C’è ancora un dibattito in corso riguardo al modo in cui la vita sia riuscita a sopravvivere a un periodo in cui i ghiacciai erano presenti persino all’equatore. Nonostante le condizioni estreme, la vita è riuscita a persistere e, verso la fine dell’era glaciale Marinoana, sono comparsi i primi organismi animali. Il dottor Tian Gan, precedentemente affiliato al Virginia Tech, ha fatto parte di un team di ricerca che ha indagato sugli eventi successivi utilizzando il rapporto tra litio-6 e litio-7 nelle rocce carbonatiche depositate durante il disgelo dei ghiacciai.

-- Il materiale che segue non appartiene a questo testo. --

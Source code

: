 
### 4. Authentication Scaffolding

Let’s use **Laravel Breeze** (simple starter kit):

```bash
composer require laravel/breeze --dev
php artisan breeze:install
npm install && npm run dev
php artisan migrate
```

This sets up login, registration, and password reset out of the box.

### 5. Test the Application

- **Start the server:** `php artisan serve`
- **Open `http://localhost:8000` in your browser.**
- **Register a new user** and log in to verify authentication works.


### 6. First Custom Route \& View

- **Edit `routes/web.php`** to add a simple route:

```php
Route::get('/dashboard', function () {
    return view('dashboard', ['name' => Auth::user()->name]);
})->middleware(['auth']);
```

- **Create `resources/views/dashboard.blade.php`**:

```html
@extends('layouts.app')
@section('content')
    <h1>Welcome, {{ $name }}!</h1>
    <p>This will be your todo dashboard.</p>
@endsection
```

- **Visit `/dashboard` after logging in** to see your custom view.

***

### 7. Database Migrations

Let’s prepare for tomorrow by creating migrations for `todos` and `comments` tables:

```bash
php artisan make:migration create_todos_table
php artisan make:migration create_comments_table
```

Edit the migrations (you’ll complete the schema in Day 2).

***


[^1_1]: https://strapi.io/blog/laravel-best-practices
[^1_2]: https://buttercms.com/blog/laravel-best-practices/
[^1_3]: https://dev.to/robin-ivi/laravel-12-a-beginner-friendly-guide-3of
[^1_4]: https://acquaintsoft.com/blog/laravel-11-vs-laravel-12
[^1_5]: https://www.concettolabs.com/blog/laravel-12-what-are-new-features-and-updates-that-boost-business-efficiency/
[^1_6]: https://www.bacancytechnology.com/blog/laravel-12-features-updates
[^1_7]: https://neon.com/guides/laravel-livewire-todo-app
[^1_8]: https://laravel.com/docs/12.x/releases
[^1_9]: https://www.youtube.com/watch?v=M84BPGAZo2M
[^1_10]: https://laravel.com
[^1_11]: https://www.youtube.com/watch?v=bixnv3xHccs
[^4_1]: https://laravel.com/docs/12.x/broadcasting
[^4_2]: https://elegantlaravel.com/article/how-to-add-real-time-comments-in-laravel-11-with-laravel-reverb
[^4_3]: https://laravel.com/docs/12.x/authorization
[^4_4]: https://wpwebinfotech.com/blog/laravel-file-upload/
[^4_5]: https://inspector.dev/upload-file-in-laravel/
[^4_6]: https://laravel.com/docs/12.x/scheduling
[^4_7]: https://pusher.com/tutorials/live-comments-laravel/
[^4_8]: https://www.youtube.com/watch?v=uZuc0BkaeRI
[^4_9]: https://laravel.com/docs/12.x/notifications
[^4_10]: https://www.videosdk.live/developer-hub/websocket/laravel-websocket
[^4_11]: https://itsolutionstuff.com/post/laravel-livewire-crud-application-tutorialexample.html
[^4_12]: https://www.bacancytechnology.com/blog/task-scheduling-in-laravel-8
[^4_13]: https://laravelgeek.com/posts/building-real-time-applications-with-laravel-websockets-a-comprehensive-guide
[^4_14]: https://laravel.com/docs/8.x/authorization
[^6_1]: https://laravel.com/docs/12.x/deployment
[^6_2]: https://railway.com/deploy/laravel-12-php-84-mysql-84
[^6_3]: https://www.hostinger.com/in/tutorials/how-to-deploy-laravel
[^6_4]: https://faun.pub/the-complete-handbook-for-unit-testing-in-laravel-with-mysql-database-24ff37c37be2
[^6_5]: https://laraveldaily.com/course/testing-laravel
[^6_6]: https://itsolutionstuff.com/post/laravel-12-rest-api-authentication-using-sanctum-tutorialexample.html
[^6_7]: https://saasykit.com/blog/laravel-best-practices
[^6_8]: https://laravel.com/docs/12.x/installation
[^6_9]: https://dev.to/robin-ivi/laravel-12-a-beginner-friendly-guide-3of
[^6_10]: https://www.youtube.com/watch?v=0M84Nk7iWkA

Secondo il modello del plumeworld, inizialmente Snowball Earth si auto-rinforzava: l’espansione dei ghiacci rifletteva la luce solare nello spazio, mantenendo il pianeta freddo. Tuttavia, il ghiaccio, impedendo l’esposizione delle rocce all’acqua, ostacolava anche il processo di alterazione che avrebbe rimosso l’anidride carbonica dall’atmosfera. L’accumulo di CO2, proveniente da fonti come i vulcani, ha gradualmente riscaldato il pianeta, avviando il processo di scioglimento dei ghiacci.
Secondo il concetto del plumeworld, durante il periodo di disgelo ci sarebbe dovuto essere un notevole aumento nell’alterazione delle rocce continentali, esposte per la prima volta alla pioggia dopo milioni di anni. I sedimenti depositati in quel periodo, che in seguito si sono trasformati in rocce, dovrebbero contenere tracce di questo fenomeno, inclusi nei loro rapporti di litio.
Attualmente, l’alterazione continentale produce litio nei letti dei fiumi con rapporti isotopici che variano dal 23% nelle acque dolci all’8,3% nell’oceano profondo. Altri elementi che potrebbero essere studiati in modo simile sono influenzati da diversi fattori, come temperatura, salinità o assorbimento da parte di microrganismi, rendendo le misurazioni più complesse. Tuttavia, il litio offre un metodo di analisi più diretto, poiché le misurazioni dei rapporti isotopici sono principalmente influenzate dal flusso d’acqua proveniente dalla terra.
Gan e il suo team hanno condotto misurazioni dei rapporti isotopici del litio nella regione meridionale della Cina, scoprendo che tali rapporti variano gradualmente allontanandosi dalla linea costiera continentale dell’epoca. Questo supporta l’ipotesi che il ghiaccio marino si sia sciolto, creando uno strato di acqua dolce in cima agli oceani salati. Questa acqua dolce è stata successivamente arricchita dai flussi provenienti dai continenti, con una maggiore presenza di acqua dolce vicino alla costa.
Le acque dolci e salate si sono mescolate lentamente nel corso del tempo, incorporando i minerali trasportati dalla terra nei sedimenti sottostanti. Gli autori dello studio hanno identificato tre fasi nei dolostoni: la prima depositata quando il ghiaccio marino costituiva la principale fonte di acqua dolce, la seconda quando i flussi di fusione continentale l’hanno rafforzata, e la terza quando le acque salate e dolci si sono mescolate.
Le oscillazioni di temperatura di quell’epoca superavano di gran lunga quelle attuali in termini di ampiezza, passando da -45 °C a temperature più calde rispetto al mondo moderno, sebbene probabilmente non in termini di velocità. Nonostante il rapido riscaldamento in termini geologici, sono trascorsi centinaia di migliaia o milioni di anni. Il cambiamento osservato negli ultimi 50 anni nell’aumento delle temperature globali non ha precedenti nei registri geologici.
Lo studio, pubblicato sulla rivista Proceedings of the National Academy of Sciences, fornisce importanti implicazioni per la comprensione di come il clima terrestre e la chimica degli oceani abbiano subito cambiamenti dopo le estreme condizioni dell’ultima era glaciale globale. Gan ha sottolineato che apprendere da periodi come questo potrebbe offrire preziose lezioni su cosa aspettarsi mentre l’umanità continua a generare un aumento di anidride carbonica nell’atmosfera.